EXERCISE INPUTS:
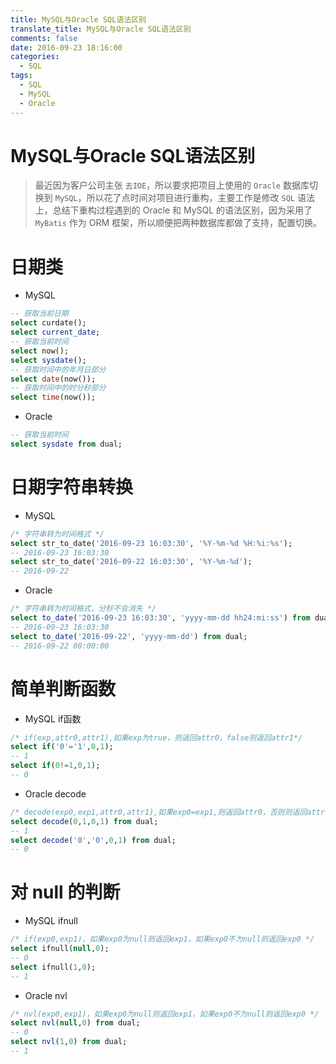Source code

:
 ```yaml
---
title: MySQL与Oracle SQL语法区别
translate_title: MySQL与Oracle SQL语法区别
comments: false
date: 2016-09-23 18:16:00
categories:
  - SQL
tags:
  - SQL
  - MySQL
  - Oracle
---
```

MySQL与Oracle SQL语法区别
==========
> 最近因为客户公司主张 `去IOE`，所以要求把项目上使用的 `Oracle` 数据库切换到 `MySQL`，所以花了点时间对项目进行重构，主要工作是修改 `SQL` 语法上，总结下重构过程遇到的 Oracle 和 MySQL 的语法区别，因为采用了 `MyBatis` 作为 ORM 框架，所以顺便把两种数据库都做了支持，配置切换。
# 日期类
- MySQL
```sql
-- 获取当前日期
select curdate();
select current_date;
-- 获取当前时间
select now();
select sysdate();
-- 获取时间中的年月日部分
select date(now());
-- 获取时间中的时分秒部分
select time(now());
```
- Oracle
```sql
-- 获取当前时间
select sysdate from dual;
```
# 日期字符串转换 
- MySQL
```sql
/* 字符串转为时间格式 */
select str_to_date('2016-09-23 16:03:30', '%Y-%m-%d %H:%i:%s');
-- 2016-09-23 16:03:30
select str_to_date('2016-09-22 16:03:30', '%Y-%m-%d');
-- 2016-09-22
```
- Oracle
```sql
/* 字符串转为时间格式，分秒不会消失 */
select to_date('2016-09-23 16:03:30', 'yyyy-mm-dd hh24:mi:ss') from dual;
-- 2016-09-23 16:03:30
select to_date('2016-09-22', 'yyyy-mm-dd') from dual;
-- 2016-09-22 00:00:00
```
# 简单判断函数 
- MySQL if函数
```sql
/* if(exp,attr0,attr1),如果exp为true，则返回attr0，false则返回attr1*/
select if('0'='1',0,1);
-- 1
select if(0!=1,0,1);
-- 0
```
- Oracle decode
```sql
/* decode(exp0,exp1,attr0,attr1),如果exp0=exp1,则返回attr0，否则则返回attr1 */
select decode(0,1,0,1) from dual;
-- 1
select decode('0','0',0,1) from dual;
-- 0
```
# 对 null 的判断 
- MySQL ifnull
```sql
/* if(exp0,exp1)，如果exp0为null则返回exp1，如果exp0不为null则返回exp0 */
select ifnull(null,0);
-- 0
select ifnull(1,0);
-- 1
```
- Oracle nvl
```sql
/* nvl(exp0,exp1)，如果exp0为null则返回exp1，如果exp0不为null则返回exp0 */
select nvl(null,0) from dual;
-- 0
select nvl(1,0) from dual;
-- 1
```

WHAT IS EXPECTED: From the records above, return each line that includes "yyyy".

PROBLEM SOLUTION:
select to_date('2016-09-23 16:03:30', 'yyyy-mm-dd hh24:mi:ss') from dual;
select to_date('2016-09-22', 'yyyy-mm-dd') from dual;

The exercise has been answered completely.